● **YOUR OBJECTIVE**
The records below must be reproduced exactly, excluding any pictures.

======== INFORMATION ========

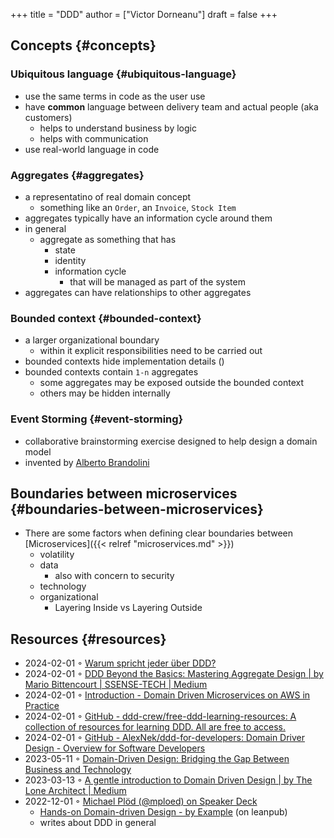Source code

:+++
title = "DDD"
author = ["Victor Dorneanu"]
draft = false
+++

## Concepts {#concepts}


### Ubiquitous language {#ubiquitous-language}

-   use the same terms in code as the user use
-   have **common** language between delivery team and actual people (aka customers)
    -   helps to understand business by logic
    -   helps with communication
-   use real-world language in code


### Aggregates {#aggregates}

-   a representatino of real domain concept
    -   something like an `Order`, an `Invoice`, `Stock Item`
-   aggregates typically have an information cycle around them
-   in general
    -   aggregate as something that has
        -   state
        -   identity
        -   information cycle
            -   that will be managed as part of the system
-   aggregates can have relationships to other aggregates


### Bounded context {#bounded-context}

-   a larger organizational boundary
    -   within it explicit responsibilities need to be carried out
-   bounded contexts hide implementation details ()
-   bounded contexts contain `1-n` aggregates
    -   some aggregates may be exposed outside the bounded context
    -   others may be hidden internally


### Event Storming {#event-storming}

-   collaborative brainstorming exercise designed to help design a domain model
-   invented by [Alberto Brandolini](https://www.eventstorming.com/)


## Boundaries between microservices {#boundaries-between-microservices}

-   There are some factors when defining clear boundaries between [Microservices]({{< relref "microservices.md" >}})
    -   volatility
    -   data
        -   also with concern to security
    -   technology
    -   organizational
        -   Layering Inside vs Layering Outside


## Resources {#resources}

-   2024-02-01 ◦ [Warum spricht jeder über DDD?](https://entwickler.de/java/warum-spricht-jeder-uber-ddd)
-   2024-02-01 ◦ [DDD Beyond the Basics: Mastering Aggregate Design | by Mario Bittencourt | SSENSE-TECH | Medium](https://medium.com/ssense-tech/ddd-beyond-the-basics-mastering-aggregate-design-26591e218c8c)
-   2024-02-01 ◦ [Introduction - Domain Driven Microservices on AWS in Practice](https://ddd.mikaelvesavuori.se/)
-   2024-02-01 ◦ [GitHub - ddd-crew/free-ddd-learning-resources: A collection of resources for learning DDD. All are free to access.](https://github.com/ddd-crew/free-ddd-learning-resources)
-   2024-02-01 ◦ [GitHub - AlexNek/ddd-for-developers: Domain Driver Design - Overview for Software Developers](https://github.com/AlexNek/ddd-for-developers)
-   2023-05-11 ◦ [Domain-Driven Design: Bridging the Gap Between Business and Technology](https://applandeo.com/blog/domain-driven-design-bridging-the-gap-between-business-and-technology/)
-   2023-03-13 ◦ [A gentle introduction to Domain Driven Design | by The Lone Architect | Medium](https://blog.thelonearchitect.com/a-gentle-introduction-to-domain-driven-design-dc7cc169b1d)
-   2022-12-01 ◦ [Michael Plöd (@mploed) on Speaker Deck](https://speakerdeck.com/mploed)
    -   [Hands-on Domain-driven Design - by Example](https://leanpub.com/ddd-by-example) (on leanpub)
    -   writes about DDD in general
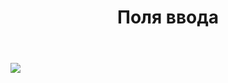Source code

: ﻿---
layout: default
title: Поля ввода
position: 7
categories: 
tags: 
---

![](4-Polya-vvoda.png)

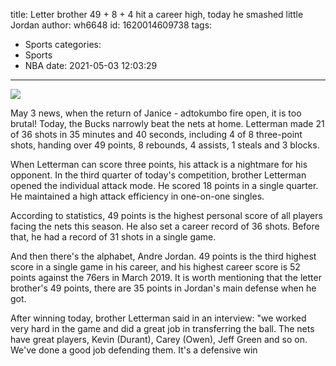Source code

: title: Letter brother 49 + 8 + 4 hit a career high, today he smashed little Jordan
author: wh6648
id: 1620014609738
tags: 
- Sports
categories: 
- Sports
- NBA
date: 2021-05-03 12:03:29
---
![](https://p9.itc.cn/q_70/images01/20210503/03fd9614ece9468bb643feca2e6ee953.jpeg)


May 3 news, when the return of Janice - adtokumbo fire open, it is too brutal! Today, the Bucks narrowly beat the nets at home. Letterman made 21 of 36 shots in 35 minutes and 40 seconds, including 4 of 8 three-point shots, handing over 49 points, 8 rebounds, 4 assists, 1 steals and 3 blocks.

When Letterman can score three points, his attack is a nightmare for his opponent. In the third quarter of today's competition, brother Letterman opened the individual attack mode. He scored 18 points in a single quarter. He maintained a high attack efficiency in one-on-one singles.

According to statistics, 49 points is the highest personal score of all players facing the nets this season. He also set a career record of 36 shots. Before that, he had a record of 31 shots in a single game.

And then there's the alphabet, Andre Jordan. 49 points is the third highest score in a single game in his career, and his highest career score is 52 points against the 76ers in March 2019. It is worth mentioning that the letter brother's 49 points, there are 35 points in Jordan's main defense when he got.

After winning today, brother Letterman said in an interview: "we worked very hard in the game and did a great job in transferring the ball. The nets have great players, Kevin (Durant), Carey (Owen), Jeff Green and so on. We've done a good job defending them. It's a defensive win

========

● **REPLY**
Source code

:+++
title = "DDD"
author = ["Victor Dorneanu"]
draft = false
+++

## Concepts {#concepts}


### Ubiquitous language {#ubiquitous-language}

-   use the same terms in code as the user use
-   have **common** language between delivery team and actual people (aka customers)
    -   helps to understand business by logic
    -   helps with communication
-   use real-world language in code


### Aggregates {#aggregates}

-   a representatino of real domain concept
    -   something like an `Order`, an `Invoice`, `Stock Item`
-   aggregates typically have an information cycle around them
-   in general
    -   aggregate as something that has
        -   state
        -   identity
        -   information cycle
            -   that will be managed as part of the system
-   aggregates can have relationships to other aggregates


### Bounded context {#bounded-context}

-   a larger organizational boundary
    -   within it explicit responsibilities need to be carried out
-   bounded contexts hide implementation details ()
-   bounded contexts contain `1-n` aggregates
    -   some aggregates may be exposed outside the bounded context
    -   others may be hidden internally


### Event Storming {#event-storming}

-   collaborative brainstorming exercise designed to help design a domain model
-   invented by [Alberto Brandolini](https://www.eventstorming.com/)


## Boundaries between microservices {#boundaries-between-microservices}

-   There are some factors when defining clear boundaries between [Microservices]({{< relref "microservices.md" >}})
    -   volatility
    -   data
        -   also with concern to security
    -   technology
    -   organizational
        -   Layering Inside vs Layering Outside


## Resources {#resources}

-   2024-02-01 ◦ [Warum spricht jeder über DDD?](https://entwickler.de/java/warum-spricht-jeder-uber-ddd)
-   2024-02-01 ◦ [DDD Beyond the Basics: Mastering Aggregate Design | by Mario Bittencourt | SSENSE-TECH | Medium](https://medium.com/ssense-tech/ddd-beyond-the-basics-mastering-aggregate-design-26591e218c8c)
-   2024-02-01 ◦ [Introduction - Domain Driven Microservices on AWS in Practice](https://ddd.mikaelvesavuori.se/)
-   2024-02-01 ◦ [GitHub - ddd-crew/free-ddd-learning-resources: A collection of resources for learning DDD. All are free to access.](https://github.com/ddd-crew/free-ddd-learning-resources)
-   2024-02-01 ◦ [GitHub - AlexNek/ddd-for-developers: Domain Driver Design - Overview for Software Developers](https://github.com/AlexNek/ddd-for-developers)
-   2023-05-11 ◦ [Domain-Driven Design: Bridging the Gap Between Business and Technology](https://applandeo.com/blog/domain-driven-design-bridging-the-gap-between-business-and-technology/)
-   2023-03-13 ◦ [A gentle introduction to Domain Driven Design | by The Lone Architect | Medium](https://blog.thelonearchitect.com/a-gentle-introduction-to-domain-driven-design-dc7cc169b1d)
-   2022-12-01 ◦ [Michael Plöd (@mploed) on Speaker Deck](https://speakerdeck.com/mploed)
    -   [Hands-on Domain-driven Design - by Example](https://leanpub.com/ddd-by-example) (on leanpub)
    -   writes about DDD in general
Source code

: ﻿---
layout: default
title: Поля ввода
position: 7
categories: 
tags: 
---

![](4-Polya-vvoda.png)

Source code

: title: Letter brother 49 + 8 + 4 hit a career high, today he smashed little Jordan
author: wh6648
id: 1620014609738
tags: 
- Sports
categories: 
- Sports
- NBA
date: 2021-05-03 12:03:29
---
![](https://p9.itc.cn/q_70/images01/20210503/03fd9614ece9468bb643feca2e6ee953.jpeg)


May 3 news, when the return of Janice - adtokumbo fire open, it is too brutal! Today, the Bucks narrowly beat the nets at home. Letterman made 21 of 36 shots in 35 minutes and 40 seconds, including 4 of 8 three-point shots, handing over 49 points, 8 rebounds, 4 assists, 1 steals and 3 blocks.

When Letterman can score three points, his attack is a nightmare for his opponent. In the third quarter of today's competition, brother Letterman opened the individual attack mode. He scored 18 points in a single quarter. He maintained a high attack efficiency in one-on-one singles.

According to statistics, 49 points is the highest personal score of all players facing the nets this season. He also set a career record of 36 shots. Before that, he had a record of 31 shots in a single game.

And then there's the alphabet, Andre Jordan. 49 points is the third highest score in a single game in his career, and his highest career score is 52 points against the 76ers in March 2019. It is worth mentioning that the letter brother's 49 points, there are 35 points in Jordan's main defense when he got.

After winning today, brother Letterman said in an interview: "we worked very hard in the game and did a great job in transferring the ball. The nets have great players, Kevin (Durant), Carey (Owen), Jeff Green and so on. We've done a good job defending them. It's a defensive win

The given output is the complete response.